I have often heard people say that if you want to help someone who’s homeless, you should give the money to an agency that is responsible for delivering aid. The reasons behind this I suppose are that aid agencies are supposed to give handouts to those most in need; they usually give in the form of food, vouchers and housing rather than cash which could be used for addictive substances. That all makes sense — on the other hand, you’re paying for administrative costs, and the aid you want to give may not ever filter down to that person who is most in need, for various reasons, much less the person asking you for a dime right in front of you. Plus, you’re paying for whatever doctrines that agency wants to espouse. If it’s church-driven, the homeless people you sponsored might be attending mass or uttering prayers, regardless of what they believe — in order to obtain a place to sleep at night. (That really happens.)

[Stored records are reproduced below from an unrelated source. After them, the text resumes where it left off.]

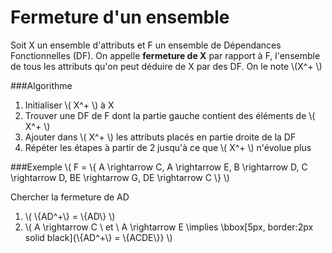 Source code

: Fermeture d'un ensemble
=======================

Soit X un ensemble d'attributs et F un ensemble de Dépendances Fonctionnelles (DF).
On appelle **fermeture de X** par rapport à F, l'ensemble de tous les attributs qu'on peut déduire de X par des DF.
On le note \\(X^+ \\)


###Algorithme
1. Initialiser \\( X^+ \\) à X
2. Trouver une DF de F dont la partie gauche contient des éléments de \\( X^+ \\)
3. Ajouter dans \\( X^+ \\) les attributs placés en partie droite de la DF
4. Répéter les étapes à partir de 2 jusqu'à ce que \\( X^+ \\) n'évolue plus


###Exemple
\\( F = \\{ A \rightarrow C, A  \rightarrow E, B  \rightarrow D, C  \rightarrow D, BE  \rightarrow G, DE  \rightarrow C \\} \\)

Chercher la fermeture de AD

1. \\( \\{AD^+\\} = \\{AD\\} \\)
2. \\( A \rightarrow C \ et \  A \rightarrow E \implies  \bbox[5px, border:2px solid black]{\\{AD^+\\} = \\{ACDE\\}} \\)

It’s a strange dilemma for me, since I come from a very poor background myself, and panhandled as a kid. We received a great deal of help from food banks and the like, but I remember that individual generosity had a huge impact on me. Having been subjected to my share of ignorance and derision from the general public, it made all the difference in the world when someone would speak openly with me as if I merited human contact, or gave from a place of generosity and some degree of trust. On the other hand, those who showed a blatant lack of compassion had quite an effect as well. We always used the money for food, clothes or some other necessity; in my experience there were a number of people on the streets who were most interested in acquiring food. Alcohol was a popular commodity for some.

When I think about it, most of the compassionate and/or genuine human contact I experienced occurred through interactions with other poor or homeless people.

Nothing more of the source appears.